Whenever a line of the records below contains the word "available", copy that line.

(Beginning of Material shown)

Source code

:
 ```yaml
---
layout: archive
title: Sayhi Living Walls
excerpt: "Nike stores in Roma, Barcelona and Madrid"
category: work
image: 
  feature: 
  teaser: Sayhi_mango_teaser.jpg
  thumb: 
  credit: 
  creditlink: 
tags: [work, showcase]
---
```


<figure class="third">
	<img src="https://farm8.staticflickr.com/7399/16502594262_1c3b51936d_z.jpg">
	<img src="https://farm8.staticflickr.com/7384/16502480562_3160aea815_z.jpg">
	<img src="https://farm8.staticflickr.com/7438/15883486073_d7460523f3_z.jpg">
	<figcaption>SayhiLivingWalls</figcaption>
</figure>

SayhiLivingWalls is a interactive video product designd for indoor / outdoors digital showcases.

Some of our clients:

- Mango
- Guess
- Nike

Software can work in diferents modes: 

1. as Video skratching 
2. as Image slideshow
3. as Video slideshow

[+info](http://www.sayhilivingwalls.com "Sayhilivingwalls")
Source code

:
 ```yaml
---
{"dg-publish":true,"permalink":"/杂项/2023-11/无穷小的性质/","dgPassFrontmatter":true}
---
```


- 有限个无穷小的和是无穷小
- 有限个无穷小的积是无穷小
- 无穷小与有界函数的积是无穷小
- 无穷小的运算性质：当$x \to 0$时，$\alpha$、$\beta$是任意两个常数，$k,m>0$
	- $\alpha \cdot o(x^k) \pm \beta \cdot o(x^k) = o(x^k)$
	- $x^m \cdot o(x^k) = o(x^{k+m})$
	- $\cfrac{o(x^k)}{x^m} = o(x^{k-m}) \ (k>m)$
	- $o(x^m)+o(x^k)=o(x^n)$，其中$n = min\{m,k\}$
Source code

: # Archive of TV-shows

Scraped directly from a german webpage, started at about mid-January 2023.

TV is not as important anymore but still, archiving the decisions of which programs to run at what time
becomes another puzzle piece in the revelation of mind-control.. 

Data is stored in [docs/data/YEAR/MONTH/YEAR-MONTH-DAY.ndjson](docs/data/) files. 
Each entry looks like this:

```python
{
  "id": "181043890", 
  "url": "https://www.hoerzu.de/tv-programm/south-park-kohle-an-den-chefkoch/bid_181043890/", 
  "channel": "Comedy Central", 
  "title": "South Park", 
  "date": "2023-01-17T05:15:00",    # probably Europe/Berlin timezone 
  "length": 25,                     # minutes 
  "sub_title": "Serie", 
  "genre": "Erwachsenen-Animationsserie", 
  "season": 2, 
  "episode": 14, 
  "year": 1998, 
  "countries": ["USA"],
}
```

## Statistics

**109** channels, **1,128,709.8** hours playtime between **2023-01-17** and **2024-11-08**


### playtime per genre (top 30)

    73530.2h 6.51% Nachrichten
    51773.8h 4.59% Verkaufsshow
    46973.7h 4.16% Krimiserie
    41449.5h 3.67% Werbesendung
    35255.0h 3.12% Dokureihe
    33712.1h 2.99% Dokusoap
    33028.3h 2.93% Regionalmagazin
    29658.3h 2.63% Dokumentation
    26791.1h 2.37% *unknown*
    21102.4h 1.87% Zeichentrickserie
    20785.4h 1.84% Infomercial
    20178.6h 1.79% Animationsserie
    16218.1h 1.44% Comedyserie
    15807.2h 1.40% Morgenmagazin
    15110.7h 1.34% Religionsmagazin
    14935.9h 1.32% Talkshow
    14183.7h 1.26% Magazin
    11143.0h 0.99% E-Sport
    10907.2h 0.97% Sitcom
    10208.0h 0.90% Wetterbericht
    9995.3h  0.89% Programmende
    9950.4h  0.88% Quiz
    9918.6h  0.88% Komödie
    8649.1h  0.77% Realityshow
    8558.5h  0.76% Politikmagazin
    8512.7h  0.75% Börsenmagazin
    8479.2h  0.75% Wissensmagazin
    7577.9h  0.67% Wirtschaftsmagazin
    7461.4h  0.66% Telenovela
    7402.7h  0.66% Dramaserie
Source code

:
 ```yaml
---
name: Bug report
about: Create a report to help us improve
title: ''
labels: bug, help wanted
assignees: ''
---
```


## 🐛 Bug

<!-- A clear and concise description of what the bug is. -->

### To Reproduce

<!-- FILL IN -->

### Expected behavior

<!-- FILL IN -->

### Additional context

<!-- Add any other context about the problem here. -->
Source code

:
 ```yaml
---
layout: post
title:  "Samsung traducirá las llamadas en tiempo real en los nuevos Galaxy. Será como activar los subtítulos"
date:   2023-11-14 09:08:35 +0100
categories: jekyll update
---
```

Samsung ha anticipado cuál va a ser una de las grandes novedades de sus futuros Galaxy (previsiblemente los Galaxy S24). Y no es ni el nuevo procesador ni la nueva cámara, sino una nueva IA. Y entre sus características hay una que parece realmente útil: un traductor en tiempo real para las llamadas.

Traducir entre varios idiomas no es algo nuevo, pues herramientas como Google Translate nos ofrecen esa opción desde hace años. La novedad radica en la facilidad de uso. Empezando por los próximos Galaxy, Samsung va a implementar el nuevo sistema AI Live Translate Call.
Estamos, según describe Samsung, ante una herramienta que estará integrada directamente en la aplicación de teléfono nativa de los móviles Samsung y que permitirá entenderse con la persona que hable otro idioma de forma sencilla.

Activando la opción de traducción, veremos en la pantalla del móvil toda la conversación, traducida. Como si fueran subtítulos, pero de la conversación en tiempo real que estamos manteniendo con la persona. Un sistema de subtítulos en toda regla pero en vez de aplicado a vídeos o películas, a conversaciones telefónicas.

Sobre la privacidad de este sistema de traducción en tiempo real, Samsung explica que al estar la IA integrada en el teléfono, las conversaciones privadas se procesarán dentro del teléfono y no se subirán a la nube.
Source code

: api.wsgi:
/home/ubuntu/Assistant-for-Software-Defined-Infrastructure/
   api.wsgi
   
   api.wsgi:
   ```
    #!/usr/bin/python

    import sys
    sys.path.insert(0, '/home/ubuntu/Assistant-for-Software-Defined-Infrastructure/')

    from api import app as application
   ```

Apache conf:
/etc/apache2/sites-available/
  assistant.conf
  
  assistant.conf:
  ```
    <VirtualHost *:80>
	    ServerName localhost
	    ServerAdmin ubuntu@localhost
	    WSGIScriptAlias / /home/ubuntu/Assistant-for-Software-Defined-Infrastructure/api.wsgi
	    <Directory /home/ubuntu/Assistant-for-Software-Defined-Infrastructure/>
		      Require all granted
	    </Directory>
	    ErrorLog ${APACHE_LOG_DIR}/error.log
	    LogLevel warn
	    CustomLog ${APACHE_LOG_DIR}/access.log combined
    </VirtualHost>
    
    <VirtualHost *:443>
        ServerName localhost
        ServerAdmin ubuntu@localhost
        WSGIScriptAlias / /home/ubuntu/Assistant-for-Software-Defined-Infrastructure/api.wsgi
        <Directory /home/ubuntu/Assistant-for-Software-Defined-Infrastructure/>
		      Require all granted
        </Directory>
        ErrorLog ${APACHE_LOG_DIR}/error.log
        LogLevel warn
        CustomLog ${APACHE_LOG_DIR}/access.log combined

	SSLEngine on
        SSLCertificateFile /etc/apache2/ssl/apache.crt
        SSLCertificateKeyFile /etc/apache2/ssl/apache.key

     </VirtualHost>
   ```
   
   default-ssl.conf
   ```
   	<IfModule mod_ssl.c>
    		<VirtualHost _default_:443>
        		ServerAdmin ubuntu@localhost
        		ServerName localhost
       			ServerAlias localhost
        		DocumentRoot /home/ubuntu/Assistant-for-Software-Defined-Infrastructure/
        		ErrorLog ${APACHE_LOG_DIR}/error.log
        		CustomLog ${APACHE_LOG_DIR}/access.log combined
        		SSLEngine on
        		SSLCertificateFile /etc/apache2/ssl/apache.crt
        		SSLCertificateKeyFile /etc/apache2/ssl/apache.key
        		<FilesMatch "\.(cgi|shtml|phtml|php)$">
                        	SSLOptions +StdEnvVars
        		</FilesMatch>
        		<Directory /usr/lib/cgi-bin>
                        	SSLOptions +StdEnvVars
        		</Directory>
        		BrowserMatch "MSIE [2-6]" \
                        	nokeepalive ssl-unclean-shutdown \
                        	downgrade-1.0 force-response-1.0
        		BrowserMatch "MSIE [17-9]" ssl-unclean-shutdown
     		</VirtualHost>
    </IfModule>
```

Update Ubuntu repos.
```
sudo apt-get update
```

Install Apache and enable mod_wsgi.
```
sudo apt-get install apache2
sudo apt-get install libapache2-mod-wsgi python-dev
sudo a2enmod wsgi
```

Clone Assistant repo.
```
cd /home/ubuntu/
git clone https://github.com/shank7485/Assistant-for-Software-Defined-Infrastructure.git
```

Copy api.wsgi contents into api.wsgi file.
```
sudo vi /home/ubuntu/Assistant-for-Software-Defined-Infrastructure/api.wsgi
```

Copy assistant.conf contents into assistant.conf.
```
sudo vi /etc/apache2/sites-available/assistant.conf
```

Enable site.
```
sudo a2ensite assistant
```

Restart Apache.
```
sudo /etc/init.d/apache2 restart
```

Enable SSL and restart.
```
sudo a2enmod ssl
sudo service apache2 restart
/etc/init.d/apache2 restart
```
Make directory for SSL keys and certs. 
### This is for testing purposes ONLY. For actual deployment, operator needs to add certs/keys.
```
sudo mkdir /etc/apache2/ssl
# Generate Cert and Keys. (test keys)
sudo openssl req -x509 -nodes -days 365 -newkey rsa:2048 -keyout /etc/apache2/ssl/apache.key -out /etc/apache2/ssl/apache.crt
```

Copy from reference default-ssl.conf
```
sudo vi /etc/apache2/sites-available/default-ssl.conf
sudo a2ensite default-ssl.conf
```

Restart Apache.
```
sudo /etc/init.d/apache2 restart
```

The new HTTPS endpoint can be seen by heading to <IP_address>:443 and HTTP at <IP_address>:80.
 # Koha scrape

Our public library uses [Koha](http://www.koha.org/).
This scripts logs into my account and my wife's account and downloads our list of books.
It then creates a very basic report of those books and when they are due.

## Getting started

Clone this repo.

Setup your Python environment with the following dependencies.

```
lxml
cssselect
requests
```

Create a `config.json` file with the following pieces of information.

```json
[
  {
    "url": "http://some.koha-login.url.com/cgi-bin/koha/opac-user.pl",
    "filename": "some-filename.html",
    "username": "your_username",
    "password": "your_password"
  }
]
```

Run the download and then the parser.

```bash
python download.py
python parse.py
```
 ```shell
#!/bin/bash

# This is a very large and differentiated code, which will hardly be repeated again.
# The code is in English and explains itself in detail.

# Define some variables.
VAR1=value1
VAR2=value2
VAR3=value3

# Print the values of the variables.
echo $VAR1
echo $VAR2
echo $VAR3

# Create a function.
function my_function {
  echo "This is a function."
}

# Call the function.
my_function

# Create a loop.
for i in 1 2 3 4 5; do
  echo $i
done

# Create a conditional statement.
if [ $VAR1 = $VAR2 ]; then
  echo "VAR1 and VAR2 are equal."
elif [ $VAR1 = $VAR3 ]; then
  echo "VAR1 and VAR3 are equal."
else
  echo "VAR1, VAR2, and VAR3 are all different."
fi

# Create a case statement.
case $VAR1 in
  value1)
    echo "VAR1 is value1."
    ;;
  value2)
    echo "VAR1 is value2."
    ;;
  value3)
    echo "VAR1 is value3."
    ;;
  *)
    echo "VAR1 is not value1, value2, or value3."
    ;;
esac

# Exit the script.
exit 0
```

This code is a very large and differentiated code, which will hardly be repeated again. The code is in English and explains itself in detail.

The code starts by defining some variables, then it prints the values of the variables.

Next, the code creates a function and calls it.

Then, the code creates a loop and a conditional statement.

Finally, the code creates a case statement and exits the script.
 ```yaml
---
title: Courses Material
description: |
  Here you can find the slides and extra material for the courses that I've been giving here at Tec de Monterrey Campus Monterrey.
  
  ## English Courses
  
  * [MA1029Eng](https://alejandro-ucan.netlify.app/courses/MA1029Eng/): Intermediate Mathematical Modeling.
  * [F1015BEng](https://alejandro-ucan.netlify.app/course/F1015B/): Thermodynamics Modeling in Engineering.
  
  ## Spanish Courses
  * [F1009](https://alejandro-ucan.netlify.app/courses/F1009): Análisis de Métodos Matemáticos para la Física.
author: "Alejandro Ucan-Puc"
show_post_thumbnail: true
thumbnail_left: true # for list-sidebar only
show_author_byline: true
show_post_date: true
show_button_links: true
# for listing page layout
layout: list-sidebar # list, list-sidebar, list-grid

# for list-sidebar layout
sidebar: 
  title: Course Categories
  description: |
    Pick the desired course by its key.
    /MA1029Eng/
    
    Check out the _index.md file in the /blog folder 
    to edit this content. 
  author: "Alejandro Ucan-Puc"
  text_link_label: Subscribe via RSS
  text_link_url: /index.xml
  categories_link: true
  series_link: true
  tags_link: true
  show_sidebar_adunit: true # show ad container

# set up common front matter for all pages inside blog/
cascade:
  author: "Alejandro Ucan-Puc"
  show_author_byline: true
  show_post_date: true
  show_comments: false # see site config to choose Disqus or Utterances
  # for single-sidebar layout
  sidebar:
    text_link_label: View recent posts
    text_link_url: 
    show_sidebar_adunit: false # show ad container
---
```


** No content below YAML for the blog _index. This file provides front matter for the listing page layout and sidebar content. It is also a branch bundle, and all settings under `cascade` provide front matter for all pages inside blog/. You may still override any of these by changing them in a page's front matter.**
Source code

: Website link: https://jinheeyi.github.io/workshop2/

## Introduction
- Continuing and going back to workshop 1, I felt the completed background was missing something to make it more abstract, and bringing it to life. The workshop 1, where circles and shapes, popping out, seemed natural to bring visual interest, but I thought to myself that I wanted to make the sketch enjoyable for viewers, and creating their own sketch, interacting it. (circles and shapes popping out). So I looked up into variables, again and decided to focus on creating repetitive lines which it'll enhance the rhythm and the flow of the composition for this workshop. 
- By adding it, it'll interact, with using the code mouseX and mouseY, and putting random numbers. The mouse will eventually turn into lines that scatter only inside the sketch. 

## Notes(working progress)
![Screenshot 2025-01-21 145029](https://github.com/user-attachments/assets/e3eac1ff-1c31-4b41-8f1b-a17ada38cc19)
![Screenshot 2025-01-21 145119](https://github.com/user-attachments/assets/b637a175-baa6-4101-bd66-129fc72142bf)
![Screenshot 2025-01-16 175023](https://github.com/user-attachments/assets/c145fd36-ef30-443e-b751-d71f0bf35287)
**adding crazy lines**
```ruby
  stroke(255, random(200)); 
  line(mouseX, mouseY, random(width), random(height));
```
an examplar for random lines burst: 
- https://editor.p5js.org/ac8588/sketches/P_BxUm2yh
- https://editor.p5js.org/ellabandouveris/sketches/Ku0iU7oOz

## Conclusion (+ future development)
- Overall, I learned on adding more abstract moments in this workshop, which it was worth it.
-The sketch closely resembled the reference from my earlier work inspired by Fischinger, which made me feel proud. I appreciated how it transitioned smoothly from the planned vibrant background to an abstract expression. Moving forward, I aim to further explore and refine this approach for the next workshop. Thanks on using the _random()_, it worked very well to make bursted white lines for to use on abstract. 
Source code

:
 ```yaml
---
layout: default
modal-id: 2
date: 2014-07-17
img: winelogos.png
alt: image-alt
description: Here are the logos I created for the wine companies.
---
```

(End of Material shown)

§ **Result of the task**
/etc/apache2/sites-available/
sudo vi /etc/apache2/sites-available/assistant.conf
sudo vi /etc/apache2/sites-available/default-ssl.conf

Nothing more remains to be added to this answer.